- EXERCISE REQUIREMENTS: Go through the records below and return each line that has "textbf" in it.

- DATA SHOWN:

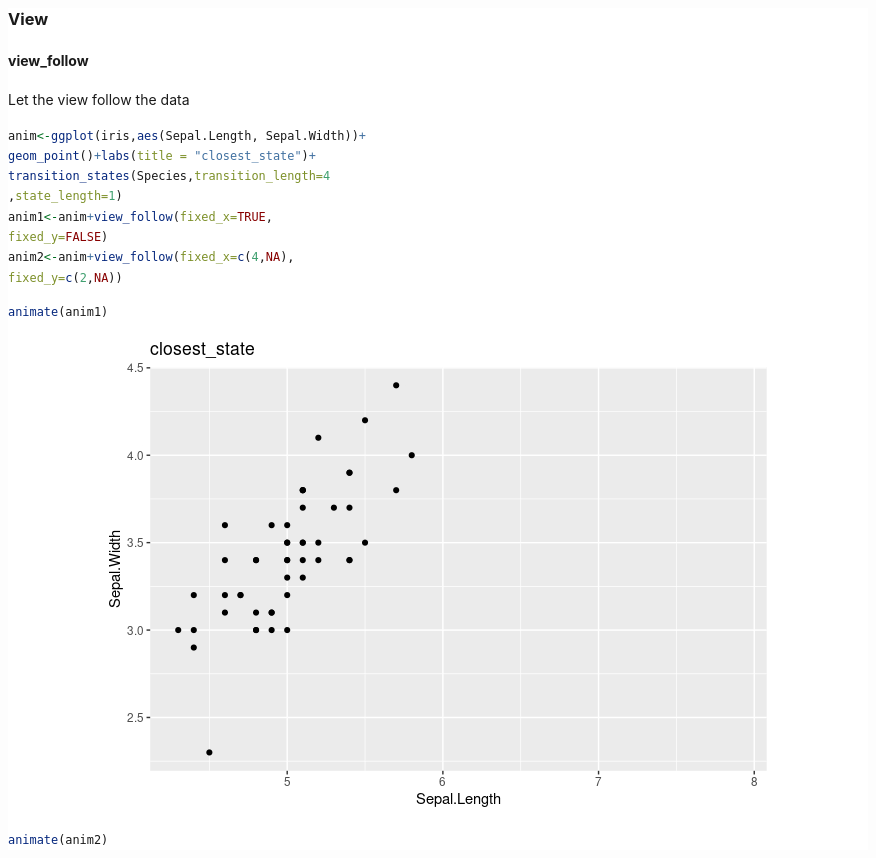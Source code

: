 ### View
#### view_follow
Let the view follow the data

```r
anim<-ggplot(iris,aes(Sepal.Length, Sepal.Width))+
geom_point()+labs(title = "closest_state")+
transition_states(Species,transition_length=4
,state_length=1)
anim1<-anim+view_follow(fixed_x=TRUE,
fixed_y=FALSE)
anim2<-anim+view_follow(fixed_x=c(4,NA),
fixed_y=c(2,NA))
```



```r
animate(anim1)
```

<img src="gganimate_cheatsheat_files/figure-html/unnamed-chunk-11-1.gif" style="display: block; margin: auto;" />



```r
animate(anim2)
```
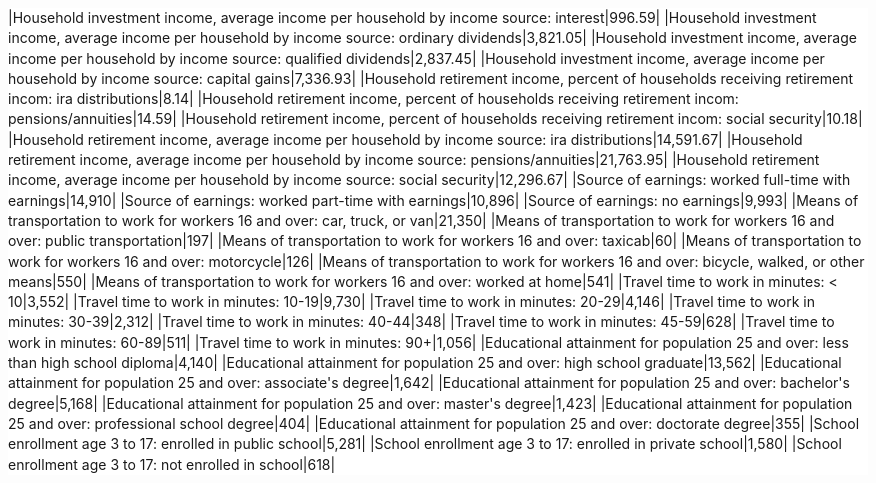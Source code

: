 |Household investment income, average income per household by income source: interest|996.59|
|Household investment income, average income per household by income source: ordinary dividends|3,821.05|
|Household investment income, average income per household by income source: qualified dividends|2,837.45|
|Household investment income, average income per household by income source: capital gains|7,336.93|
|Household retirement income, percent of households receiving retirement incom: ira distributions|8.14|
|Household retirement income, percent of households receiving retirement incom: pensions/annuities|14.59|
|Household retirement income, percent of households receiving retirement incom: social security|10.18|
|Household retirement income, average income per household by income source: ira distributions|14,591.67|
|Household retirement income, average income per household by income source: pensions/annuities|21,763.95|
|Household retirement income, average income per household by income source: social security|12,296.67|
|Source of earnings: worked full-time with earnings|14,910|
|Source of earnings: worked part-time with earnings|10,896|
|Source of earnings: no earnings|9,993|
|Means of transportation to work for workers 16 and over: car, truck, or van|21,350|
|Means of transportation to work for workers 16 and over: public transportation|197|
|Means of transportation to work for workers 16 and over: taxicab|60|
|Means of transportation to work for workers 16 and over: motorcycle|126|
|Means of transportation to work for workers 16 and over: bicycle, walked, or other means|550|
|Means of transportation to work for workers 16 and over: worked at home|541|
|Travel time to work in minutes: < 10|3,552|
|Travel time to work in minutes: 10-19|9,730|
|Travel time to work in minutes: 20-29|4,146|
|Travel time to work in minutes: 30-39|2,312|
|Travel time to work in minutes: 40-44|348|
|Travel time to work in minutes: 45-59|628|
|Travel time to work in minutes: 60-89|511|
|Travel time to work in minutes: 90+|1,056|
|Educational attainment for population 25 and over: less than high school diploma|4,140|
|Educational attainment for population 25 and over: high school graduate|13,562|
|Educational attainment for population 25 and over: associate's degree|1,642|
|Educational attainment for population 25 and over: bachelor's degree|5,168|
|Educational attainment for population 25 and over: master's degree|1,423|
|Educational attainment for population 25 and over: professional school degree|404|
|Educational attainment for population 25 and over: doctorate degree|355|
|School enrollment age 3 to 17: enrolled in public school|5,281|
|School enrollment age 3 to 17: enrolled in private school|1,580|
|School enrollment age 3 to 17: not enrolled in school|618|
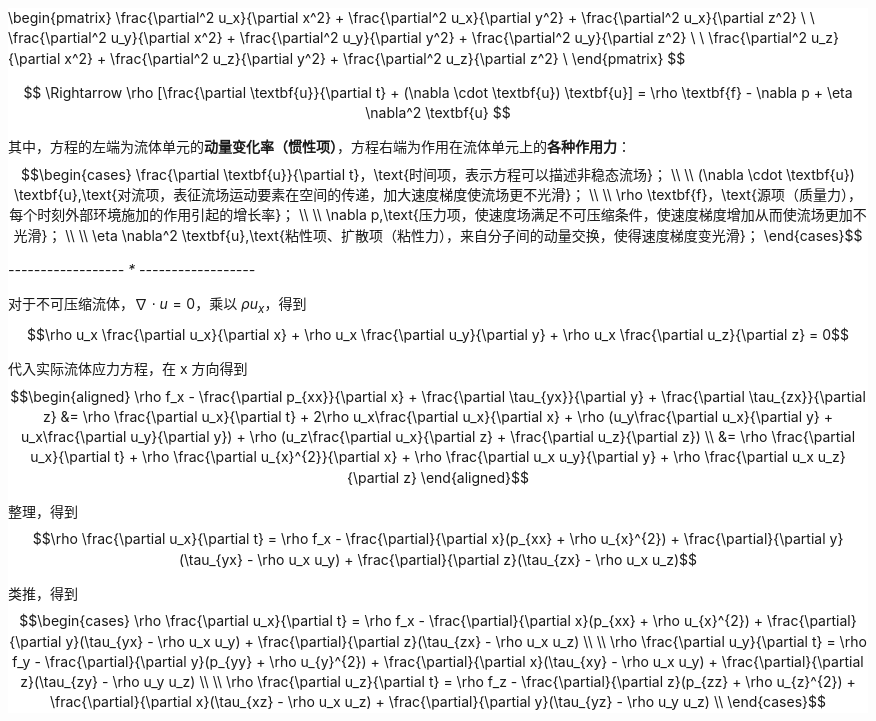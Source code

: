 \begin{pmatrix}
\frac{\partial^2 u_x}{\partial x^2} + \frac{\partial^2 u_x}{\partial y^2} + \frac{\partial^2 u_x}{\partial z^2}  \\
  \\
\frac{\partial^2 u_y}{\partial x^2} + \frac{\partial^2 u_y}{\partial y^2} + \frac{\partial^2 u_y}{\partial z^2}  \\
  \\
\frac{\partial^2 u_z}{\partial x^2} + \frac{\partial^2 u_z}{\partial y^2} + \frac{\partial^2 u_z}{\partial z^2}  \\
\end{pmatrix}
$$

$$
\Rightarrow \rho [\frac{\partial \textbf{u}}{\partial t} + (\nabla \cdot \textbf{u}) \textbf{u}] = \rho \textbf{f} - \nabla p + \eta \nabla^2 \textbf{u}
$$

其中，方程的左端为流体单元的**动量变化率（惯性项）**，方程右端为作用在流体单元上的**各种作用力**：  
$$\begin{cases}
\frac{\partial \textbf{u}}{\partial t}，\text{时间项，表示方程可以描述非稳态流场}； \\
  \\
(\nabla \cdot \textbf{u})  \textbf{u},\text{对流项，表征流场运动要素在空间的传递，加大速度梯度使流场更不光滑}； \\
  \\
\rho \textbf{f}，\text{源项（质量力），每个时刻外部环境施加的作用引起的增长率}；  \\
  \\
\nabla p,\text{压力项，使速度场满足不可压缩条件，使速度梯度增加从而使流场更加不光滑}；  \\
  \\
\eta \nabla^2 \textbf{u},\text{粘性项、扩散项（粘性力），来自分子间的动量交换，使得速度梯度变光滑}；
\end{cases}$$

*------------------ * ------------------*

对于不可压缩流体，$\nabla \cdot u = 0$，乘以 $\rho u_x$，得到  
$$\rho u_x \frac{\partial u_x}{\partial x} + \rho u_x \frac{\partial u_y}{\partial y}  + \rho u_x \frac{\partial u_z}{\partial z} = 0$$

代入实际流体应力方程，在 x 方向得到  
$$\begin{aligned}
\rho f_x - \frac{\partial p_{xx}}{\partial x} + \frac{\partial \tau_{yx}}{\partial y} + \frac{\partial \tau_{zx}}{\partial z}  &= \rho \frac{\partial u_x}{\partial t} + 2\rho u_x\frac{\partial u_x}{\partial x} + \rho (u_y\frac{\partial u_x}{\partial y} + u_x\frac{\partial u_y}{\partial y}) + \rho (u_z\frac{\partial u_x}{\partial z} + \frac{\partial u_z}{\partial z})  \\
&= \rho \frac{\partial u_x}{\partial t} + \rho \frac{\partial u_{x}^{2}}{\partial x} + \rho \frac{\partial u_x u_y}{\partial y} + \rho \frac{\partial u_x u_z}{\partial z}
\end{aligned}$$

整理，得到  
$$\rho \frac{\partial u_x}{\partial t} = \rho f_x - \frac{\partial}{\partial x}(p_{xx} + \rho u_{x}^{2}) + \frac{\partial}{\partial y}(\tau_{yx} - \rho u_x u_y) + \frac{\partial}{\partial z}(\tau_{zx} - \rho u_x u_z)$$

类推，得到   
$$\begin{cases}
\rho \frac{\partial u_x}{\partial t} = \rho f_x - \frac{\partial}{\partial x}(p_{xx} + \rho u_{x}^{2}) + \frac{\partial}{\partial y}(\tau_{yx} - \rho u_x u_y) + \frac{\partial}{\partial z}(\tau_{zx} - \rho u_x u_z) \\
  \\
\rho \frac{\partial u_y}{\partial t} = \rho f_y - \frac{\partial}{\partial y}(p_{yy} + \rho u_{y}^{2}) + \frac{\partial}{\partial x}(\tau_{xy} - \rho u_x u_y) + \frac{\partial}{\partial z}(\tau_{zy} - \rho u_y u_z)  \\
  \\
\rho \frac{\partial u_z}{\partial t} = \rho f_z - \frac{\partial}{\partial z}(p_{zz} + \rho u_{z}^{2}) + \frac{\partial}{\partial x}(\tau_{xz} - \rho u_x u_z) + \frac{\partial}{\partial y}(\tau_{yz} - \rho u_y u_z) \\
\end{cases}$$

- SOLUTION:
\Rightarrow \rho [\frac{\partial \textbf{u}}{\partial t} + (\nabla \cdot \textbf{u}) \textbf{u}] = \rho \textbf{f} - \nabla p + \eta \nabla^2 \textbf{u}
\frac{\partial \textbf{u}}{\partial t}，\text{时间项，表示方程可以描述非稳态流场}； \\
(\nabla \cdot \textbf{u})  \textbf{u},\text{对流项，表征流场运动要素在空间的传递，加大速度梯度使流场更不光滑}； \\
\rho \textbf{f}，\text{源项（质量力），每个时刻外部环境施加的作用引起的增长率}；  \\
\eta \nabla^2 \textbf{u},\text{粘性项、扩散项（粘性力），来自分子间的动量交换，使得速度梯度变光滑}；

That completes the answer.